Derrière la sculpture romane…

Promenade photographique dans l’univers imagé des 11e et 12e siècles à travers l’objectif de Frank Horvat et l'analyse iconographique de Michel Pastoureau.

On ne sera pas surpris de voir Michel Pastoureau - que l'on connaissait comme spécialiste de l'héraldique et de la symbolique des couleurs - nous introduire aux mystères de l'iconographie médiévale. En revanche, l'intervention de Frank Horvat, qui nous est familier pour ses images de mode ou ses recherches numériques, est plus inattendu. Mais il est vrai que le photographe avait déjà travaillé sur l'œuvre sculpté de Degas. Images et textes s’associent étroitement dans cette synthèse. En suivant les thèmes caractéristiques de l’art roman comme - la Bible et les saints, le Diable ou le bestiaire - le lecteur est peu à peu imprégné du vocabulaire artistique utilisé dès la fin du 10e siècle dans les églises françaises. Complétées par de brèves notices, les sobres et fortes photographies de chapiteaux et de tympans se succèdent en peine page. Les deux apôtres du linteau de l’ancienne abbatiale de Saint-Génis-des-Fontaines ouvrent une voie nouvelle à la représentation humaine. Quelques pages plus loin, l’Adoration des Mages de l’église Sainte-Madeleine de Neuilly-en-Donjon aborde l’un des thèmes récurrents de l’art roman. La vue en contre-plongée du chœur de Chauvigny nous fait découvrir les différentes scènes des chapiteaux ainsi que les célèbres inscriptions.

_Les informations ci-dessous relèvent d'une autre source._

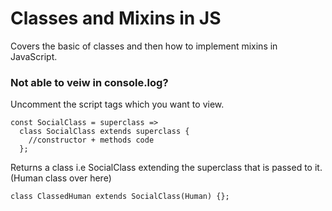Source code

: # Classes and Mixins in JS
Covers the basic of classes and then how to implement mixins in JavaScript.

### Not able to veiw in console.log?
Uncomment the script tags which you want to view.


```
const SocialClass = superclass => 
  class SocialClass extends superclass { 
    //constructor + methods code 
  };
```
Returns a class i.e SocialClass extending the superclass that is passed to it. (Human class over here)
```
class ClassedHuman extends SocialClass(Human) {};
```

Les textes simples et descriptifs de Michel Pastoureau plongent le lecteur dans le contexte historique et artistique de l'époque. Le rôle des grands portails historiés, le retour des décors funéraires qui répond aux nombreux ensevelissements dans les bâtiments religieux, l’étymologie du mot «tailleur» : autant de thèmes évoqués et expliqués de manière claire et concise. Un chapitre sur le travail de l’historien analyse l’approche actuelle d’une œuvre d’art, sa recontextualisation, le sens initial du décor, sa fonction théologique, liturgique, culturelle ou symbolique. Le répertoire et la carte, à la fin de l’ouvrage, situent les différents édifices dans l’espace et dans le temps : la cathédrale Saint-Étienne de Cahors, la cathédrale d’Autun, la Sauve-Majeure en Gironde ou encore Saint-Michel-de-Cuxa dans les Pyrénées-Orientales.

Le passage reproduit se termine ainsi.